Would be curious to see what vinyl makes out of a "perfect" 7-kHz square wave.

Chris
If I don't reply to your reply, it means I agree with you.

  • rpp3po
  • [*][*][*][*][*]
  • Developer
Interesting Papers re temporal resolution
Reply #5
Well, I guess what we can conclude from Prof. Kunchur's research is that indeed, you might need 400 kHz to digitally represent a 7-kHz square wave transparently. I'm not listening to such square waves in my free time very often, though.


Well, 400kHz aside, if he was anywhere vicinity of being right - what I'm not willing to swallow, yet - the long time objectivist argument would be broken:

  • Humans can't hear anything above 20kHz.
  • 44.1kHz sample rate is enough to cover all that completely according to Nyquist.
  • -> The Redbook storage format is completely sufficient for transparency.



  • hellokeith
  • [*][*][*][*]
Interesting Papers re temporal resolution
Reply #6
Well after reading through the first 3 PDF's and the FAQ, I surmise (from my novice knowledge of digital audio concepts) that his main point is centered on arrival times / phase differences.  His blind testing groups could identify with good confidence down to about 5 microseconds.  Apparently bandwidth restriction (44.1 kHz sampling for example) and loudspeaker placement (within a few millimeters) can each independently introduce timing variances > 5 microseconds that can be blind-test identified.  Also there is a mention of two ultrasonic off-phase samples which cause (unwanted) lower sonic harmonics that can be identified as well.
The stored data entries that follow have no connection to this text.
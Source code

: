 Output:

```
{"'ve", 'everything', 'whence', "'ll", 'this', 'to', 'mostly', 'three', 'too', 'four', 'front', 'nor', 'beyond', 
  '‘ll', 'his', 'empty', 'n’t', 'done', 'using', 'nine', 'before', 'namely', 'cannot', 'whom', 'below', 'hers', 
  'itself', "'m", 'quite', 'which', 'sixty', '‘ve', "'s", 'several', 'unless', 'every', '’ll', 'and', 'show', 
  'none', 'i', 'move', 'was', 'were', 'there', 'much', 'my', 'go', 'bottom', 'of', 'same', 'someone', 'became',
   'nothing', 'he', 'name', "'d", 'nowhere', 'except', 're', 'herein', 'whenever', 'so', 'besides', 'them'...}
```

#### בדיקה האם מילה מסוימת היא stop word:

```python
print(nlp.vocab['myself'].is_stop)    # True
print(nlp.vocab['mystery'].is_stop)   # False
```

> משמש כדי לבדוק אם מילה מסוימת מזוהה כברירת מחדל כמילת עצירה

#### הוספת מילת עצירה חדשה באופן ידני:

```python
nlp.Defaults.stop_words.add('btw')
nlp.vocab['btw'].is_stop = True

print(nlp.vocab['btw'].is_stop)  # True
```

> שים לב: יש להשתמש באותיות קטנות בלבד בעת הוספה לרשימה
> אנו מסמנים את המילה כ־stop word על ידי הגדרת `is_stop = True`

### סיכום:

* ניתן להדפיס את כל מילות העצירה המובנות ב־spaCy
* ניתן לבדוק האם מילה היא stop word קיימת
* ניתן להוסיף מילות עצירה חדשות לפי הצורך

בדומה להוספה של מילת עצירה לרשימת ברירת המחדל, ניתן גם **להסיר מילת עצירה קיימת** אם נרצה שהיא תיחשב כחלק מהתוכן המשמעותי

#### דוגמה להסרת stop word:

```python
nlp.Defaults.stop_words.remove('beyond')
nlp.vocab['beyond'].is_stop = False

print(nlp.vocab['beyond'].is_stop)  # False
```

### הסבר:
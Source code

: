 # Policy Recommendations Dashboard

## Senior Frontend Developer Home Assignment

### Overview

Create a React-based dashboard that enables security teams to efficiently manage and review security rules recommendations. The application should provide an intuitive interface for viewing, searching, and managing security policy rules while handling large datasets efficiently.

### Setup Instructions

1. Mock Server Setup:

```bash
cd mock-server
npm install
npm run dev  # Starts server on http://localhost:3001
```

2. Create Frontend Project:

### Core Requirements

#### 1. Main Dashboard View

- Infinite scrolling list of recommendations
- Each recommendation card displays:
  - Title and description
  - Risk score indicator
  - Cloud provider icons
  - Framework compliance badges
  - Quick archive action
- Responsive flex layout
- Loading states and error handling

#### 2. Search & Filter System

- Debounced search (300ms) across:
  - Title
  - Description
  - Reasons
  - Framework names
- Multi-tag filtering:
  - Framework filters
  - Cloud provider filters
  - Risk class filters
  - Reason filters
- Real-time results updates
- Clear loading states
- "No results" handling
I wonder what kind of design changes and production costs could accommodate typical electronic audio hardware sampling at > 192 kHz or even > 400 kHz? And what software encoding scheme would be required?
  • Last Edit: 25 July, 2009, 08:27:42 PM by hellokeith

  • rpp3po
  • [*][*][*][*][*]
  • Developer
Interesting Papers re temporal resolution
Reply #7
I'm still  why the usually quite vocal "44.1kHz ought to be enough for anybody"-crowd doesn't take a stand on this...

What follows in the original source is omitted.